Porém, como as divindades não morrem, o Tempo destronou a Eternidade, pondo o
Céu-Eternidade para longe, para muito longe. Tão longe ficou o Céu , que se esqueceram
dele.
Mas Cronos não parou de matar, ele continuou matando, fazendo disso o seu
modo de afirmar-se, negando. Ele passa então a devorar cada filho dele que
nascia, temendo que fizessem com ele o que ele fizera com a Eternidade.

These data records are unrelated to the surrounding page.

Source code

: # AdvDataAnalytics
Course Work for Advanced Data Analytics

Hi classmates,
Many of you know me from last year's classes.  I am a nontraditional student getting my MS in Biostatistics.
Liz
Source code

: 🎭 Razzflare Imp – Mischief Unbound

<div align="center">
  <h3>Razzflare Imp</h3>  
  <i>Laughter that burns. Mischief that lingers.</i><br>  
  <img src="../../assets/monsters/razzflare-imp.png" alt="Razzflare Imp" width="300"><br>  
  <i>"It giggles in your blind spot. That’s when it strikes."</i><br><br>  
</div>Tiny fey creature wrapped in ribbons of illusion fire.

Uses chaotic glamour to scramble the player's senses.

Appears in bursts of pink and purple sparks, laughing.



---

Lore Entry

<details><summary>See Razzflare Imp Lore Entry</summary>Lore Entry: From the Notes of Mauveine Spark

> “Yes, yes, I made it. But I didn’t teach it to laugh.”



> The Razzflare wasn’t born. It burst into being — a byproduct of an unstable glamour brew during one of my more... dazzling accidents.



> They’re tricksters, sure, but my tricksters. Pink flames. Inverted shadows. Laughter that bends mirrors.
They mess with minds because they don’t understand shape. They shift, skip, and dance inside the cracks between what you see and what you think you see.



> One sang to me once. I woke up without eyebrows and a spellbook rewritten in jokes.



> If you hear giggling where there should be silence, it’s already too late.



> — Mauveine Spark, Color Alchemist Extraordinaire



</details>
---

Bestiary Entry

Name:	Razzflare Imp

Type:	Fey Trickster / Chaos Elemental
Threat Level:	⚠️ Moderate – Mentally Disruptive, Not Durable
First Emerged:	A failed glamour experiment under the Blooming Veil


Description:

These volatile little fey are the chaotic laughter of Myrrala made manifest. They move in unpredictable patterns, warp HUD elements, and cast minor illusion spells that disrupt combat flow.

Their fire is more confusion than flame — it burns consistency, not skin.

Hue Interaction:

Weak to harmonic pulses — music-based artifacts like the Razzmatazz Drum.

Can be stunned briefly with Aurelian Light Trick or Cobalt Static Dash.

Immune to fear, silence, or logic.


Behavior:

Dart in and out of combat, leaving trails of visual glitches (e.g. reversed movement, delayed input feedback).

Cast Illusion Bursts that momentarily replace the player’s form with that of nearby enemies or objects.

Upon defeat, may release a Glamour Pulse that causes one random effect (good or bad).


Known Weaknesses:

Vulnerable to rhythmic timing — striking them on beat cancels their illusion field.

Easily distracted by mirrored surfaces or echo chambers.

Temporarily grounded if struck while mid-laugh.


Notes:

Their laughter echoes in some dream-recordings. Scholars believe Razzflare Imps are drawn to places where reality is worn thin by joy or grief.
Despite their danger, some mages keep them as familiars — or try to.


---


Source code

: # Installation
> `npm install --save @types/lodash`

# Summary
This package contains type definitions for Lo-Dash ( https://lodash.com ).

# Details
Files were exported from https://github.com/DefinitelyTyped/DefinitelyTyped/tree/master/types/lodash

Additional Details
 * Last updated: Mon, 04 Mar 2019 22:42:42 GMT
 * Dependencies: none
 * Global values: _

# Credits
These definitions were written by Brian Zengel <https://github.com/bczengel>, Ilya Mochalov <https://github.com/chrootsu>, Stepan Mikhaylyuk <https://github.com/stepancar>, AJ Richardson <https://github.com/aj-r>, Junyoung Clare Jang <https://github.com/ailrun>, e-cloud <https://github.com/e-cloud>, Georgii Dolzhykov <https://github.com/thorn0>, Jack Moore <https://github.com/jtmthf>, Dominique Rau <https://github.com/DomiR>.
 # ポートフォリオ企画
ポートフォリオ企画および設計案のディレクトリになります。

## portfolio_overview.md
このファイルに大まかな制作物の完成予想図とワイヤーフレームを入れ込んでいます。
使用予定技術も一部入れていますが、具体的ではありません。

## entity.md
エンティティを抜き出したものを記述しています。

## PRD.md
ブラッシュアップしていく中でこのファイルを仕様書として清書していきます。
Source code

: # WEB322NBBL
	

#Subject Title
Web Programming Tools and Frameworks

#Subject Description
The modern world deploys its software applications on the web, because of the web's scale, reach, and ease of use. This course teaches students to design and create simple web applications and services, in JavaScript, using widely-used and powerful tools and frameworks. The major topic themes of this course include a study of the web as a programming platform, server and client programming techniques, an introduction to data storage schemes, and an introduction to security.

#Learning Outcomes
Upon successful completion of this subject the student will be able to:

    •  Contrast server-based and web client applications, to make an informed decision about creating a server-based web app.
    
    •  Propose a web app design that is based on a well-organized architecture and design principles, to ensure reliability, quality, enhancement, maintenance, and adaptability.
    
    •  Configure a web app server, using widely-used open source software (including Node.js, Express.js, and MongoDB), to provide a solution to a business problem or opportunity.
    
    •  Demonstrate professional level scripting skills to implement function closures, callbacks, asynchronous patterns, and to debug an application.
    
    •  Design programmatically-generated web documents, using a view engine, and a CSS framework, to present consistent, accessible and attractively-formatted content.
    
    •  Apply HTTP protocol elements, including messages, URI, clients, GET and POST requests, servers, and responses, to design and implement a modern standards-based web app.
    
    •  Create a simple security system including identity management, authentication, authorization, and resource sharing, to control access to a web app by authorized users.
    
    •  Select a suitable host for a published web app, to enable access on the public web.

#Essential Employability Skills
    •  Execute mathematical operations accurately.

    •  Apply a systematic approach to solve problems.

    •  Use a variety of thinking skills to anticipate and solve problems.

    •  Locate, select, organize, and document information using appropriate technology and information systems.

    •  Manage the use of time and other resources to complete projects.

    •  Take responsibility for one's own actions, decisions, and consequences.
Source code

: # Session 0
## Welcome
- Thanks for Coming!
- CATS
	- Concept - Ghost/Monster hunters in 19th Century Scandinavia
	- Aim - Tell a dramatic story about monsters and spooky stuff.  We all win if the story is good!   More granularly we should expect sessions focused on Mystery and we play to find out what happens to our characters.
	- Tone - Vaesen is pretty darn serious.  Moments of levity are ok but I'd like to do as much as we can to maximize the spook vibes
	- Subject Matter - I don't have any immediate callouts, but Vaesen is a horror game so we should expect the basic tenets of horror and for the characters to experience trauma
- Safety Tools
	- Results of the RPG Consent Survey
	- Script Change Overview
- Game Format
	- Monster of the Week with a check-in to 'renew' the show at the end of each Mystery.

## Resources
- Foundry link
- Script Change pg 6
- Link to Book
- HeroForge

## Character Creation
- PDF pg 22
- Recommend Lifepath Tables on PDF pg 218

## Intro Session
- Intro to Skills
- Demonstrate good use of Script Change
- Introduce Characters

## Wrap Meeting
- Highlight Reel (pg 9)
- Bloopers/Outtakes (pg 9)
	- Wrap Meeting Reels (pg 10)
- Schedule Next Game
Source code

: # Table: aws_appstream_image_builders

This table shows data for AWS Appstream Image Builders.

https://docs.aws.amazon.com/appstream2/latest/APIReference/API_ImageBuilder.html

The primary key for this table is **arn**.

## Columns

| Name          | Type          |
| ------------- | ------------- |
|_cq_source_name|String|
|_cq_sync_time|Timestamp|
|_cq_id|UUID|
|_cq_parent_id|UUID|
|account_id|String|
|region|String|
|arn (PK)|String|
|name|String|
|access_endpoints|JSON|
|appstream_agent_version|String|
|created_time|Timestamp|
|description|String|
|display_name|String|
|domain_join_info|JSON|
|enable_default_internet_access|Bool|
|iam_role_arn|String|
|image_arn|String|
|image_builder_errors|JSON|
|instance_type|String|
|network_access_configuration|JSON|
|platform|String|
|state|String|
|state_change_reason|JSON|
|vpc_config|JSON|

Cronos devora a todos os seus filhos que nasciam, antes que
estes abrissem os olhos. Menos um deles: Zeus. Este o vence da forma como se
pode vencer o tempo: criando memória daquilo que não pode ser esquecido.
Para
tal, Zeus criou as Musas , para dessas fazer nascer poetas. Algo do Céu retorna e revive no
canto dos poetas, pois estes têm o dom de “celestar as coisas do chão” (Manoel
de Barros).
O tempo do poeta não é Cronos, que destrói e mata ; o tempo do poeta é
kairós, tempo da ação que inova, criando sentido para o que nasce. Em latim, “kairós”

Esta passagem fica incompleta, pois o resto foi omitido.